Raising awareness about mental health is great!
I love the initiative, thanks @naturalmedicine for this opportunity to give people a platform to write about these topics. I think often there's a sort of taboo not to talk about it, at least that's also what I remember from when first having to deal with depression. I didn't feel as if I could speak up and definitely didn't find support at the time to make me feel more at ease to speak up. This also meant that I started to feel I should hide my feelings behind a big smile (mask) to make sure no one would suspect that I felt depressed. It's nothing to be ashamed of, I know that now, but I also know very well that (especially without a support system) it can feel as if you're alone in this.
I've been in and out of depressions for over ten years
I don't remember exactly how old I was, but ten years or longer is long enough to recognize patterns and triggers that may lead me to fall into a depression again. Although this isn't been something that I've realized during the first few years, but rather the last years instead. I'm grateful for the fact that I now see and recognize where it may go wrong if I don't act upon it. This is a huge relief and has only been made possible by the fact that I've been brutally honest with myself to see what causes the depressing state of mind. Although during a depressing day or weeks, thunderclouds hang above my head, talking about feelings isn't really something that I'm keen on at the time when it's already there, I have learned to at least talk about it afterward. For some reason, once the darkest feelings have faded, I'm able to talk about it again. While these feelings are there, I can't.

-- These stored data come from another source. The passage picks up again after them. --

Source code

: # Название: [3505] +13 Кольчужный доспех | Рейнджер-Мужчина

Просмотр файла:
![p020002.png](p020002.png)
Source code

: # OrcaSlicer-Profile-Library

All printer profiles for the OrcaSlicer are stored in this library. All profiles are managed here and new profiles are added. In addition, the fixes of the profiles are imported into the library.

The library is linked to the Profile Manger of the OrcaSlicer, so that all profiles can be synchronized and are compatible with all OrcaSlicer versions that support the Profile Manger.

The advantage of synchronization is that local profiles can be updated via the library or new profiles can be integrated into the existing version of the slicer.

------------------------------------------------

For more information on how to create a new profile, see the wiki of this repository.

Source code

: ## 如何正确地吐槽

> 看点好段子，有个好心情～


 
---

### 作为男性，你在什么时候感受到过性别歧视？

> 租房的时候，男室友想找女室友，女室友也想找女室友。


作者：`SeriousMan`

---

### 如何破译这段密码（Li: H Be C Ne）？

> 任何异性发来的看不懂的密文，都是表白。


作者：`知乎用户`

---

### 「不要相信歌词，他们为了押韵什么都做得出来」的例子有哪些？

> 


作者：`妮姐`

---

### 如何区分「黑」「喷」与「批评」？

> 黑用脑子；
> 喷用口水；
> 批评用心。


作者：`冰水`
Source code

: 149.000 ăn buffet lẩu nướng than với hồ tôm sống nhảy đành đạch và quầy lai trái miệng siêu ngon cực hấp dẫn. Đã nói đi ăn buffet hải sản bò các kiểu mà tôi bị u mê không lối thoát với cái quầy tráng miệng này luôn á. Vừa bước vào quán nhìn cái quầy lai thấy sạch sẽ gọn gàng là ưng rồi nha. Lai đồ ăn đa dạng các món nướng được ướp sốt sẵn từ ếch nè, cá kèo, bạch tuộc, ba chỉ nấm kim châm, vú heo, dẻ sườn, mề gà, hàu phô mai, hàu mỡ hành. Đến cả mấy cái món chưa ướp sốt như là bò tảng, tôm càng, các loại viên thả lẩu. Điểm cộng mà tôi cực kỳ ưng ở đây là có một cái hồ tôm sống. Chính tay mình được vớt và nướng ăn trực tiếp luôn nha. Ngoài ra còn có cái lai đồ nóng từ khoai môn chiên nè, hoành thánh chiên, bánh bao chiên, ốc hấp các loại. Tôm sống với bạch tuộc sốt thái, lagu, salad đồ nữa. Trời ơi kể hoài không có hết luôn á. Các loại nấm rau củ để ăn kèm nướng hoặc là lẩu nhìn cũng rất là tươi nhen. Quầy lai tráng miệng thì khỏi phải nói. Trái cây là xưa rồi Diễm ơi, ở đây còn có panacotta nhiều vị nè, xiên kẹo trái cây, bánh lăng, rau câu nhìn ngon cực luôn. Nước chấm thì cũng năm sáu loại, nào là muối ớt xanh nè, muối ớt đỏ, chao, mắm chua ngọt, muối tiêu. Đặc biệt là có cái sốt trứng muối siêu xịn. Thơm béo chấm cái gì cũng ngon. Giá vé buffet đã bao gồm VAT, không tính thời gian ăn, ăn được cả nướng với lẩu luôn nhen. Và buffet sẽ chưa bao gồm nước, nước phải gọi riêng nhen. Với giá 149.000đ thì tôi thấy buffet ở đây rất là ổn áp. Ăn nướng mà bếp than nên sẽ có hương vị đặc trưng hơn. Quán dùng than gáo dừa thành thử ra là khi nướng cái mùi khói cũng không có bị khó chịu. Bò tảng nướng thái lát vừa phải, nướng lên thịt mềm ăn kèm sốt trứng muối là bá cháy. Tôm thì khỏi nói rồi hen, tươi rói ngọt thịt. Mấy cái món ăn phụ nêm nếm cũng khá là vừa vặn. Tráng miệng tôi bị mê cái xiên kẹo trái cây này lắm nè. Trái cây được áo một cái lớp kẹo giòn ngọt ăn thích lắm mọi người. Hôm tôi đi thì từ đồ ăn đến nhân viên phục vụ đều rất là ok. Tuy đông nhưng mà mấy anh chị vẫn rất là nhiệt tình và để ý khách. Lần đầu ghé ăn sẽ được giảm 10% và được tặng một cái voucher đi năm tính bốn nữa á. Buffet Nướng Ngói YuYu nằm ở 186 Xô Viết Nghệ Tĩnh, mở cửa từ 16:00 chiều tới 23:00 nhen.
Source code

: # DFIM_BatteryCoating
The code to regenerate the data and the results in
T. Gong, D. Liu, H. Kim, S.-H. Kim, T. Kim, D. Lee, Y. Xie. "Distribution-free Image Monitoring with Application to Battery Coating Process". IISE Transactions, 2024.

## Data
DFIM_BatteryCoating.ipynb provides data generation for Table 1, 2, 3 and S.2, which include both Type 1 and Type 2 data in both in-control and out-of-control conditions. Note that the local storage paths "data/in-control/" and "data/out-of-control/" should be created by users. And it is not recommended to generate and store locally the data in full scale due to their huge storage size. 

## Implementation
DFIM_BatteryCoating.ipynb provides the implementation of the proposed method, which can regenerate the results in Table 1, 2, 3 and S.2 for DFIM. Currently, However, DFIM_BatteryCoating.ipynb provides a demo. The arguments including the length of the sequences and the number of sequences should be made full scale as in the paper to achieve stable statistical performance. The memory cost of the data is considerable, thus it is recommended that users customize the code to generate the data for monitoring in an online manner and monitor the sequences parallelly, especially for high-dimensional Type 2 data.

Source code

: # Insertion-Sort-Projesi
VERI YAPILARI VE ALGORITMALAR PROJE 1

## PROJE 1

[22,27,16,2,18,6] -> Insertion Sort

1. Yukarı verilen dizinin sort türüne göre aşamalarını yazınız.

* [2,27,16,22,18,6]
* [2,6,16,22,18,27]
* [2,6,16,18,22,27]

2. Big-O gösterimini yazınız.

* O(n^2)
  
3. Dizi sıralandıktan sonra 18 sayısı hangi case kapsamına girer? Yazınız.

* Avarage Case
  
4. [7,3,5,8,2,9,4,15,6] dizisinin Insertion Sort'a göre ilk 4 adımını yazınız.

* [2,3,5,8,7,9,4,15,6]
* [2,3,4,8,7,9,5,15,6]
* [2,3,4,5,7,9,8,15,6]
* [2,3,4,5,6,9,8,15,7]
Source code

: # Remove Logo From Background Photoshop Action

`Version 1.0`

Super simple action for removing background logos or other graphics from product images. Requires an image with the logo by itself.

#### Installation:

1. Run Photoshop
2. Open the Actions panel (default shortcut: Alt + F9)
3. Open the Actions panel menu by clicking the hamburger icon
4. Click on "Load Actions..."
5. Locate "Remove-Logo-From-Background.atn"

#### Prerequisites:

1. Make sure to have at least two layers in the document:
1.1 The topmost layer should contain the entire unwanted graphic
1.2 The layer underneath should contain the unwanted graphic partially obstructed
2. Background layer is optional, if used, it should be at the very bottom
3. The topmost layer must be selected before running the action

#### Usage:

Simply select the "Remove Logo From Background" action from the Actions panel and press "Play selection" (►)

I'm grateful that I have a supportive partner
I feel blessed by the fact that I have a supportive partner by my side that knows these up and downs and accepts me for who I am. I don't say it's not challenging for him as well at times, because I know it is, especially when he's also not feeling like superman (lol) we sometimes end up having arguments that get quite heated. But we also know how to apologize and acknowledge that we didn't mean it and were driven by other things like a depressed mood or whatever may be causing it. I'm very grateful for the fact that I can talk it out with him, although I'm often not able to at the time because my mind feels so blocked. I at least try to write about it as words may come easier and I can let him read it.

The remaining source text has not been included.